Я хорошо понимал Сидоренко. Находясь при штабе корпуса, он часто попадал вместе с нами под обстрел с воздуха и бомбардировку, своими глазами видел, какие потери несут наши войска от вражеской авиации. Немало упреков по адресу летчиков пришлось ему выслушать. Но он почти ничего не мог противопоставить тем десяткам, а может быть, и сотням самолетов, которые посылали против нас гитлеровцы.

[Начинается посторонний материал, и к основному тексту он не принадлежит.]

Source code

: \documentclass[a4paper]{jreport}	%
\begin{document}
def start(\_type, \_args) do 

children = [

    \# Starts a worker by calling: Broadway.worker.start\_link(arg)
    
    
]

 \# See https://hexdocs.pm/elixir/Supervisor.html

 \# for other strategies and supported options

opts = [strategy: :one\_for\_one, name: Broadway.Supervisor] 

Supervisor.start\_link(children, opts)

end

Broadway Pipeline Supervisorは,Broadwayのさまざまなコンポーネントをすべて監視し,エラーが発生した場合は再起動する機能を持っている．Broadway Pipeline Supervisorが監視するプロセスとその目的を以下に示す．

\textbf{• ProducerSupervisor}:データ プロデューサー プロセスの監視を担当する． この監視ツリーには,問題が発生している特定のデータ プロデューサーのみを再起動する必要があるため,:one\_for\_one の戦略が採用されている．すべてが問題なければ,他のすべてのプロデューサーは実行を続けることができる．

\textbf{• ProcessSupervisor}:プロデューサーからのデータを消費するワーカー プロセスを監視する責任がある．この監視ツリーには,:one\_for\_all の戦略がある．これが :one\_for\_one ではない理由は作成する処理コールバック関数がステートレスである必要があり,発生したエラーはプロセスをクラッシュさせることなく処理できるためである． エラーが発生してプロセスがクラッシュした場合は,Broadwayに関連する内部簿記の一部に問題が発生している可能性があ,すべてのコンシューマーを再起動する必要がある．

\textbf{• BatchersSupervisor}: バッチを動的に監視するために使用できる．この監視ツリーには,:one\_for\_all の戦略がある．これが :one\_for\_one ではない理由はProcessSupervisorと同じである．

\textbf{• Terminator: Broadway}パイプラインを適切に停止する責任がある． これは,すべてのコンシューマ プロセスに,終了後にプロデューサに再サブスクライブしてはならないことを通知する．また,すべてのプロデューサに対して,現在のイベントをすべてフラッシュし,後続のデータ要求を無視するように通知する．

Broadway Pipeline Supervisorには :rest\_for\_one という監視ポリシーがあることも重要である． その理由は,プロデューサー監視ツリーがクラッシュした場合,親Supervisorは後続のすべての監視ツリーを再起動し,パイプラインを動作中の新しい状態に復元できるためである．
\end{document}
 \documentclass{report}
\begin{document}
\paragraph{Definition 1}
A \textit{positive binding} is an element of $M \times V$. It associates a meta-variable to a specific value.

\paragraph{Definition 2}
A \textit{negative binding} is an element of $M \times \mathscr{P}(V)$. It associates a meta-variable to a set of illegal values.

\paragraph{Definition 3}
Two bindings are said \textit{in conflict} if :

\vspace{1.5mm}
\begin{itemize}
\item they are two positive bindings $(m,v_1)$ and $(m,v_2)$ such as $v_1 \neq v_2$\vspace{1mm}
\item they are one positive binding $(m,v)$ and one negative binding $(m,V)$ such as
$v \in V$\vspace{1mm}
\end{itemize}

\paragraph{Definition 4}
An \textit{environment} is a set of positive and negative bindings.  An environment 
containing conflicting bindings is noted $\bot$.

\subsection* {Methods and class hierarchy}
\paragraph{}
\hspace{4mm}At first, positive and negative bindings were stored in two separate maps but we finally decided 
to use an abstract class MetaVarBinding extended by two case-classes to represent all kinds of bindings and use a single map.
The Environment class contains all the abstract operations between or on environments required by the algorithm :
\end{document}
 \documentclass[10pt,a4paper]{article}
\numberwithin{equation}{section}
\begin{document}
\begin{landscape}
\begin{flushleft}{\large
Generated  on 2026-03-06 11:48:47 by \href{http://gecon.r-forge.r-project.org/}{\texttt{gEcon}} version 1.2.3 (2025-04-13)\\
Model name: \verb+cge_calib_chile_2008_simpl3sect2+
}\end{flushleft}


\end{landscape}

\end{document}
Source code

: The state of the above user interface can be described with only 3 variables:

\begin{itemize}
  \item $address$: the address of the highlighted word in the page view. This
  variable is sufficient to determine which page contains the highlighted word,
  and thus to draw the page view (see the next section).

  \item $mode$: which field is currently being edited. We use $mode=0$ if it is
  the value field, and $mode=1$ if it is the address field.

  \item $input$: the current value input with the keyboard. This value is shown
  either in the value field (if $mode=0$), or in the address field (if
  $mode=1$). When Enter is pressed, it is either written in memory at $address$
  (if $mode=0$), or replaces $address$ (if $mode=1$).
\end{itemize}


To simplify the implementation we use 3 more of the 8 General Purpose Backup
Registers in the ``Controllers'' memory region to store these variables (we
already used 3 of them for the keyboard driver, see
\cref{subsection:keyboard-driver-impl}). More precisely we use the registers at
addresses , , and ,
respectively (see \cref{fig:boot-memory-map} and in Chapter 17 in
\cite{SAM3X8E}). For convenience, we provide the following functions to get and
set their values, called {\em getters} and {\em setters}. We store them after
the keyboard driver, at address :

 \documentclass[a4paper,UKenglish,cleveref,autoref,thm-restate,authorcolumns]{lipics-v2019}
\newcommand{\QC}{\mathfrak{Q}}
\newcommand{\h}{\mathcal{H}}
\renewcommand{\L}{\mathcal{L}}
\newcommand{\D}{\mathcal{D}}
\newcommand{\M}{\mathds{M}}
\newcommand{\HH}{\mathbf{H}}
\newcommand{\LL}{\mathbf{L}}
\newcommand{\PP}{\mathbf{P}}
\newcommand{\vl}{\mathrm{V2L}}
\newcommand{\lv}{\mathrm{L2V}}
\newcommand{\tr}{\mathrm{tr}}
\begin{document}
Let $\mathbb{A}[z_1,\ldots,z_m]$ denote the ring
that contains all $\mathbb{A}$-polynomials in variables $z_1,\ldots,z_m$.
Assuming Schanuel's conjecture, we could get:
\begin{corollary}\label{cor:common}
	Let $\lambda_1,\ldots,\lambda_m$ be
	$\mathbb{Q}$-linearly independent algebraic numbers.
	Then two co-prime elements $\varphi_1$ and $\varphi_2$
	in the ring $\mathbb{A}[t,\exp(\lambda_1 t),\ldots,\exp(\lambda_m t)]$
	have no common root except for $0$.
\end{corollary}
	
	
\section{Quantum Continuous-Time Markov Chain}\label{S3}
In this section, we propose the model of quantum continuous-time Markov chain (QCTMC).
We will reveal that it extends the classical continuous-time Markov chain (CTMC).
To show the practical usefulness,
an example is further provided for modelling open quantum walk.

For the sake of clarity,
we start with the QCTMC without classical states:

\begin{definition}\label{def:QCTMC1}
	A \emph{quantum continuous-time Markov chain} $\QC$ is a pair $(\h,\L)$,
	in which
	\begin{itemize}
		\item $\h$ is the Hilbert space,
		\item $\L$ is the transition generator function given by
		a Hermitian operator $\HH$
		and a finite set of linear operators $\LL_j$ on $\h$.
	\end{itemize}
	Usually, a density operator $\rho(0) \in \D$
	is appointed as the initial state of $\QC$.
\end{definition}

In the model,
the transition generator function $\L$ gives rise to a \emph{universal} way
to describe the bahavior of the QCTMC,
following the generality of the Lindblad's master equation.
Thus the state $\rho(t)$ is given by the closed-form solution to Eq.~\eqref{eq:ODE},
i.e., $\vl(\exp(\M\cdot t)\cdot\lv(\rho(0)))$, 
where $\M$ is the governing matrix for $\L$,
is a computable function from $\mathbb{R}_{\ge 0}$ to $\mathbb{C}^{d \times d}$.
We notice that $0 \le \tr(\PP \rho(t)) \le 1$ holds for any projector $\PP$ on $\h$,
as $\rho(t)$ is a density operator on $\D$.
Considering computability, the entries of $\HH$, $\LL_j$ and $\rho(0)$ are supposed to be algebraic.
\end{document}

Во время завтрака Сидоренко поделился своими впечатлениями о полетах над вражеской территорией, которые ему неоднократно приходилось совершать. Полковник обратил внимание на то, что все немецкие солдаты ведут, как правило, огонь из личного оружия по снижающимся советским самолетам и порой достигают цели - сбивают машины или ранят летчиков. А гитлеровцы летают над нашей территорией без особой опаски, так как по ним ведут огонь лишь зенитные пушки и пулеметы, которых у нас немного. Пехотинцам же стрелять по снижающимся самолетам зачастую не разрешают, требуя соблюдать «дисциплину огня».
В нашем корпусе ручное оружие использовалось для борьбы с самолетами. Но из разговора с Сидоренко я сделал вывод: нужно развернуть эту борьбу как можно шире, чтобы не позволять фашистам вести обстрел и прицельное бомбометание с небольших высот.
Вдалеке послышался гул авиационных моторов.
- Немцы, - определил полковник. - Легки на помине!
Схватив автомат и бинокль, он выбежал на улицу, Пока мы завтракали, в избе собралось много народу. Пришли штабные командиры, вызванные по разным делам. У печки, гремя ухватами, возилась хозяйка. На самолеты не обращали внимания. Летало их много, и к ним привыкли. Никто не думал, что они могут подвергнуть массированной бомбежке маленькую деревню, казавшуюся сверху пустынной.
Дверь с улицы вдруг распахнулась, раздался громкий встревоженный голос Сидоренко:
- Товарищи! Бомбардировщики пикируют на нас!
Последние слова полковника потонули в грохоте взрывов. Со звоном вылетели стекла, в комнату хлынул морозный воздух.
- Ложись! - скомандовал я.
Люди попадали на пол. Взрывы следовали один за другим. Изба вздрагивала, осела на один бок, грозя рухнуть. Пахло гарью.
С улицы вбежал адъютант Сидоренко:
- Товарищ генерал, полковник убит!
Я бросился за адъютантом. Сидоренко лежал на снегу у самой двери, жадно ловил ртом воздух. Это была агония: крупный осколок попал ему в голову и расколол черепную коробку. Через несколько минут полковник скончался, не приходя в сознание.
К вечеру умерла хозяйка дома, раненная в бок осколком, влетевшим, вероятно, через окно.
В деревушке осталась неповрежденной только одна изба. Было ясно, что немцы совершили налет на Бели не случайно. Скорее всего, они охотились за нашим штабом. Наша рация стояла совсем в другом пункте. Значит, следя за ней, немцы не могли обнаружить расположение штаба. Может быть, внимание их привлек самолет У-2, прилетевший на рассвете с «Большой земли» и стоявший около крайнего дома. «Уточка» была выкрашена в белый цвет, но при солнечном свете от нее падала на снег резкая тень, заметная с воздуха.